---- Records for processing

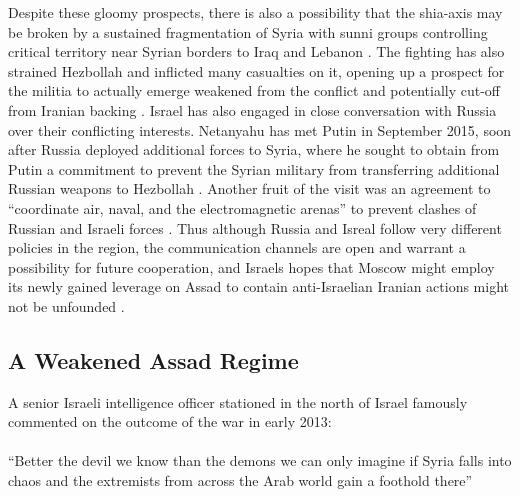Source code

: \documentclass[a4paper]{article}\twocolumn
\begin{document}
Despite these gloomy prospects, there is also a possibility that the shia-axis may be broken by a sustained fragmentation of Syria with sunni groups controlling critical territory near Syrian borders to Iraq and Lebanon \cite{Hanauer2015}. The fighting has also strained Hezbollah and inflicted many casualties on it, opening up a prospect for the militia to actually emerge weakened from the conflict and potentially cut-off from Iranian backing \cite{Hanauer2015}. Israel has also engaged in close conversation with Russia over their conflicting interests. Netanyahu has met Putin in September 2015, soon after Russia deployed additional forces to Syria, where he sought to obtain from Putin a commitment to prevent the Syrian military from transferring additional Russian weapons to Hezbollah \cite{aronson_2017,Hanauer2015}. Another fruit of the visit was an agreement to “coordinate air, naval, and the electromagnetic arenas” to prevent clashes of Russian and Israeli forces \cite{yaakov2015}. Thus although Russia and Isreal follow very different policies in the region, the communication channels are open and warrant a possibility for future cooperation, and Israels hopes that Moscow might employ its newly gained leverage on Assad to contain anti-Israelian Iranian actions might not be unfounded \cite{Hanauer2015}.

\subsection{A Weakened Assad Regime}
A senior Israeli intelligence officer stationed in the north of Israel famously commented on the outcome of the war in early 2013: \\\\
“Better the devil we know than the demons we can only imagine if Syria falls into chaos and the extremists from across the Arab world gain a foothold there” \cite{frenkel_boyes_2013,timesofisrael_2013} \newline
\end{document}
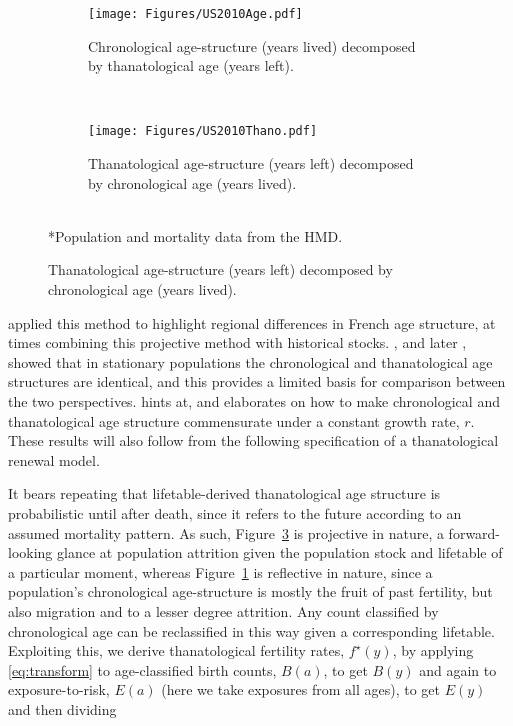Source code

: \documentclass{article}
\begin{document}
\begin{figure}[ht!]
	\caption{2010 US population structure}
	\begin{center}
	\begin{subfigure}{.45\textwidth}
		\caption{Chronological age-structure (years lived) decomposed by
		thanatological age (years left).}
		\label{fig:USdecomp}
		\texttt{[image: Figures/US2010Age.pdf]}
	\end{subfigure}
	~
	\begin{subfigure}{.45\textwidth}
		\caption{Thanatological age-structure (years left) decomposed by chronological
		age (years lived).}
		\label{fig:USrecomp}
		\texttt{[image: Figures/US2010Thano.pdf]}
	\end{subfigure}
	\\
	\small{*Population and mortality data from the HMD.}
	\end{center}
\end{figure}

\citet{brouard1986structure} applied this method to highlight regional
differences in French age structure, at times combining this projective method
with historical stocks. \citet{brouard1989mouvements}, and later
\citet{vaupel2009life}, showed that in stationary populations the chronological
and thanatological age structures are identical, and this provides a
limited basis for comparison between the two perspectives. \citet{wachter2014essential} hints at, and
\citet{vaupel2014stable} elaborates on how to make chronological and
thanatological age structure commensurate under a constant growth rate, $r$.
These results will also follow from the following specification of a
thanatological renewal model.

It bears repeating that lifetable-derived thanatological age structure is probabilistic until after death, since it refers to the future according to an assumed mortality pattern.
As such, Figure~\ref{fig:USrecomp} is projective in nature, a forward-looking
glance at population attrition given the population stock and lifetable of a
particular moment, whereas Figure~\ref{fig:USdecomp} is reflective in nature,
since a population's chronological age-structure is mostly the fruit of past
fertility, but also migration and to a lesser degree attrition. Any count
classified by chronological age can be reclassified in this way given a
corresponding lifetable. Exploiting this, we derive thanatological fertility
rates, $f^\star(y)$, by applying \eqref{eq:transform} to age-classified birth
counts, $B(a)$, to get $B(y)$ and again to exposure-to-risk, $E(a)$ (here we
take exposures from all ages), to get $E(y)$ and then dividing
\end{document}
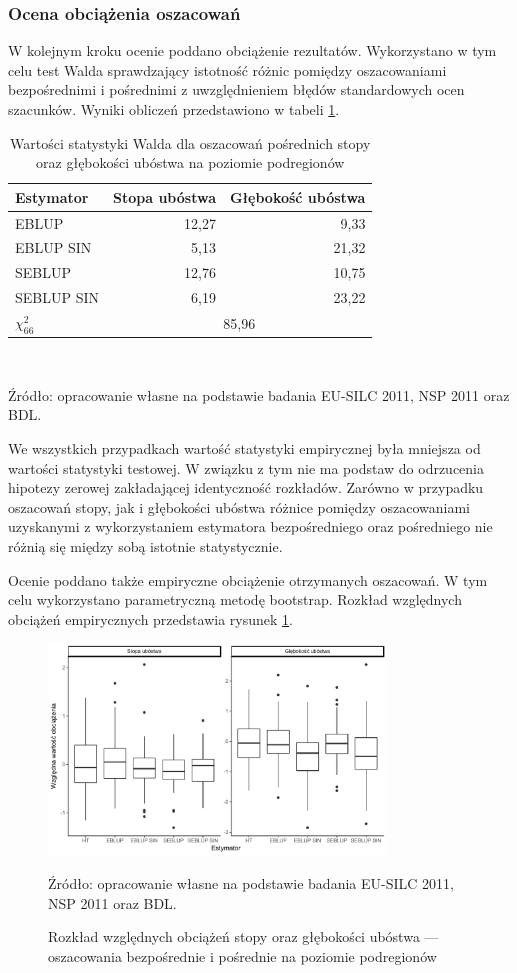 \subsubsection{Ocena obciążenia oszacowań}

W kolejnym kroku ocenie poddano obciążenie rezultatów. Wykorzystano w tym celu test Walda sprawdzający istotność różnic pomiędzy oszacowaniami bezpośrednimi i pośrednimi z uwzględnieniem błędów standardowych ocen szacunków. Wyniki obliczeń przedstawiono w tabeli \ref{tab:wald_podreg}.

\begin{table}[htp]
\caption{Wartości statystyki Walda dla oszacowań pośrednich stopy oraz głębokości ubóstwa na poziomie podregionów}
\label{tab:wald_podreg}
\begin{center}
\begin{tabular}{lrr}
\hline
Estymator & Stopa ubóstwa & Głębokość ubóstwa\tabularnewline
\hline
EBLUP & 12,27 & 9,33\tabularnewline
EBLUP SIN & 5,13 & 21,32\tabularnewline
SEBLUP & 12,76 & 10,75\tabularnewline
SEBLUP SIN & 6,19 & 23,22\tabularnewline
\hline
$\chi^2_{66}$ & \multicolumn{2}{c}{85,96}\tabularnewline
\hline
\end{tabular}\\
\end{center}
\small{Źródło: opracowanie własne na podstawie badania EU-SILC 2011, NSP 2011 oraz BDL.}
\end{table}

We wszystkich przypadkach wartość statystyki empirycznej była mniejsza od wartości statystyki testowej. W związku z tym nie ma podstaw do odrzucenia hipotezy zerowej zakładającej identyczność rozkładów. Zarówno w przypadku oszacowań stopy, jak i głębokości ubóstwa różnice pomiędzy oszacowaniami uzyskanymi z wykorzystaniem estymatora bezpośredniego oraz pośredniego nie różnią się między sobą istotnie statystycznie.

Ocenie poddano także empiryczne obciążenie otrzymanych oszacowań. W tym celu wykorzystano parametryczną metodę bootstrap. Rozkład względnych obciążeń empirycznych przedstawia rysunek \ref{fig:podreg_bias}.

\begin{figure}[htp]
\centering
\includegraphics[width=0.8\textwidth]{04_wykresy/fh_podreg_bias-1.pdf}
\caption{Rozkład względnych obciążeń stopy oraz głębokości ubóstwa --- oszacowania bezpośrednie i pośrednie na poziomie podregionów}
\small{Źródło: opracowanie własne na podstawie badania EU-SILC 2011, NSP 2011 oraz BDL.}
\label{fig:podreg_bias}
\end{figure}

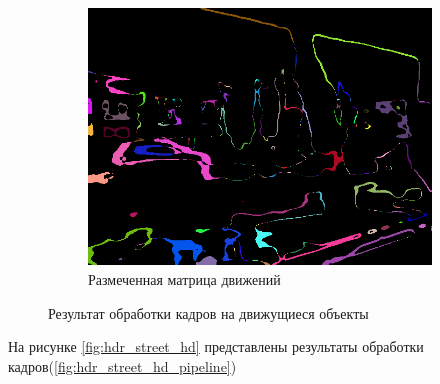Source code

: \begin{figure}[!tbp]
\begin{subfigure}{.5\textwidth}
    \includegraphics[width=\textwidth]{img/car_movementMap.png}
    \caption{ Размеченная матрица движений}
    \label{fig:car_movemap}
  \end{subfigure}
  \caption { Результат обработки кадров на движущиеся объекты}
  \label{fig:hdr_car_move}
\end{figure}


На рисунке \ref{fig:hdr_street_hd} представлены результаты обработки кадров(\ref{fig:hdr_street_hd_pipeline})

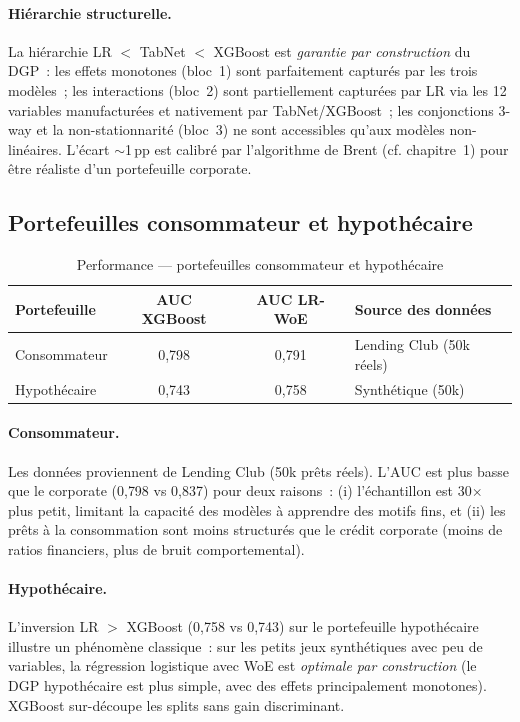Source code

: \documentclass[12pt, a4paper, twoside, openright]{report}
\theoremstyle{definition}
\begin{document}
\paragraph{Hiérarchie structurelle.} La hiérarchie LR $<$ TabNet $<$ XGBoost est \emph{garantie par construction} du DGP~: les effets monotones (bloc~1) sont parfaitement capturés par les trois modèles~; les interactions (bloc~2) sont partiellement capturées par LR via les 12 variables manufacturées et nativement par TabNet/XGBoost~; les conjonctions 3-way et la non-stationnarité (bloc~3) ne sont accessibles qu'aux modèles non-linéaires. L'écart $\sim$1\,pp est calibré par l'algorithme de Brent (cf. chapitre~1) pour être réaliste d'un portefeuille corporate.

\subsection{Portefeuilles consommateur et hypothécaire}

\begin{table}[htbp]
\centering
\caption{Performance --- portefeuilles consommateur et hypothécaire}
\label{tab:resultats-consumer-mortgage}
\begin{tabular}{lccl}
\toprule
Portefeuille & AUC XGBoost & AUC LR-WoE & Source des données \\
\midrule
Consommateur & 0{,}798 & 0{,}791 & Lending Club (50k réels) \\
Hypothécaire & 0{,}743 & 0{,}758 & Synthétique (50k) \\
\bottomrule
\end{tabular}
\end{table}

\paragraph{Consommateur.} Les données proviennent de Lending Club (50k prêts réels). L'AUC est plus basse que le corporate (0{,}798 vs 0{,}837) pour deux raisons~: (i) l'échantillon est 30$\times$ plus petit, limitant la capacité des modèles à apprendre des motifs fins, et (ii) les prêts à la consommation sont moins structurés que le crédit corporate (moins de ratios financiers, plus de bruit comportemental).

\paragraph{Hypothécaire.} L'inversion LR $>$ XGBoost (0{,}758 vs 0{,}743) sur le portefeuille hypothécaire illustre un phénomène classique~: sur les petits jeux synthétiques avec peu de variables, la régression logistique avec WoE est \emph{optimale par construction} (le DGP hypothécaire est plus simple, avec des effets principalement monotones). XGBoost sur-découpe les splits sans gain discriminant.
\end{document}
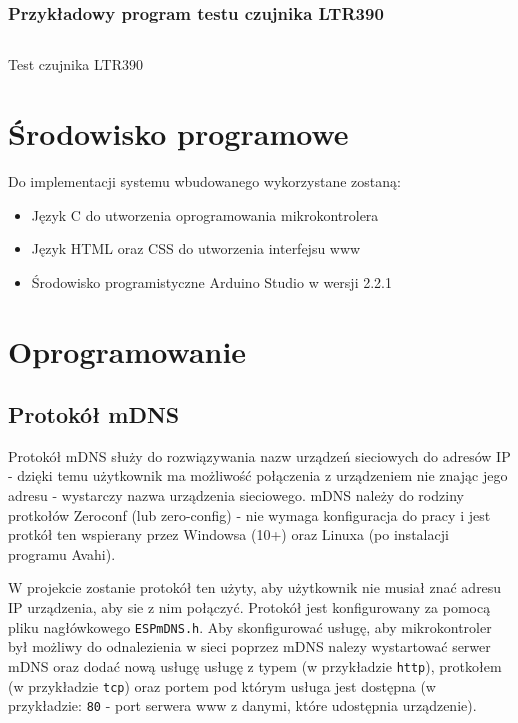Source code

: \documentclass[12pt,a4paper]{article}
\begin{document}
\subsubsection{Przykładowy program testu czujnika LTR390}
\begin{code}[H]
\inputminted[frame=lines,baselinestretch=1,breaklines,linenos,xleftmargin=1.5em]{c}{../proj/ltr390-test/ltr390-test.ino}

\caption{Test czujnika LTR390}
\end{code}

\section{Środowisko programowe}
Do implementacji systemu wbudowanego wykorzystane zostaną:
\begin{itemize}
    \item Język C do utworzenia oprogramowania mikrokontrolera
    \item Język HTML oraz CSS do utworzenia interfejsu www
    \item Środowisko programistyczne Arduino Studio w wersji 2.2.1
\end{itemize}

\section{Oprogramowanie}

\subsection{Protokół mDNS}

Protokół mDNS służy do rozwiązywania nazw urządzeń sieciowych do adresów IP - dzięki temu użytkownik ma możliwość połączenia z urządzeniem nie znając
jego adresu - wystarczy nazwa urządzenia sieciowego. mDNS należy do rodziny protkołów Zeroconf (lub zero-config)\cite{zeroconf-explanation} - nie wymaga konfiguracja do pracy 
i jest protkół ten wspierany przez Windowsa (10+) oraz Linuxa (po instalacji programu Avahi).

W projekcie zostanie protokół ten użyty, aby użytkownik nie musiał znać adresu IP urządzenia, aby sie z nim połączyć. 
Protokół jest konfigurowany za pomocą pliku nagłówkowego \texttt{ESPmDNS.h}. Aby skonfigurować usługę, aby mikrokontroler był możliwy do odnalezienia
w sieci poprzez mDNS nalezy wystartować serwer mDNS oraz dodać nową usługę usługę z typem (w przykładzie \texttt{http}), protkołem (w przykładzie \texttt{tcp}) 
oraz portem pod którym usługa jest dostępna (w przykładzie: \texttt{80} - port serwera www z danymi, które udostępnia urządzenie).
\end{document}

--------

Task item:
Your task is to return each line of the data above that contains the string "réels".

Result of the exercise:
Consommateur & 0{,}798 & 0{,}791 & Lending Club (50k réels) \\
\paragraph{Consommateur.} Les données proviennent de Lending Club (50k prêts réels). L'AUC est plus basse que le corporate (0{,}798 vs 0{,}837) pour deux raisons~: (i) l'échantillon est 30$\times$ plus petit, limitant la capacité des modèles à apprendre des motifs fins, et (ii) les prêts à la consommation sont moins structurés que le crédit corporate (moins de ratios financiers, plus de bruit comportemental).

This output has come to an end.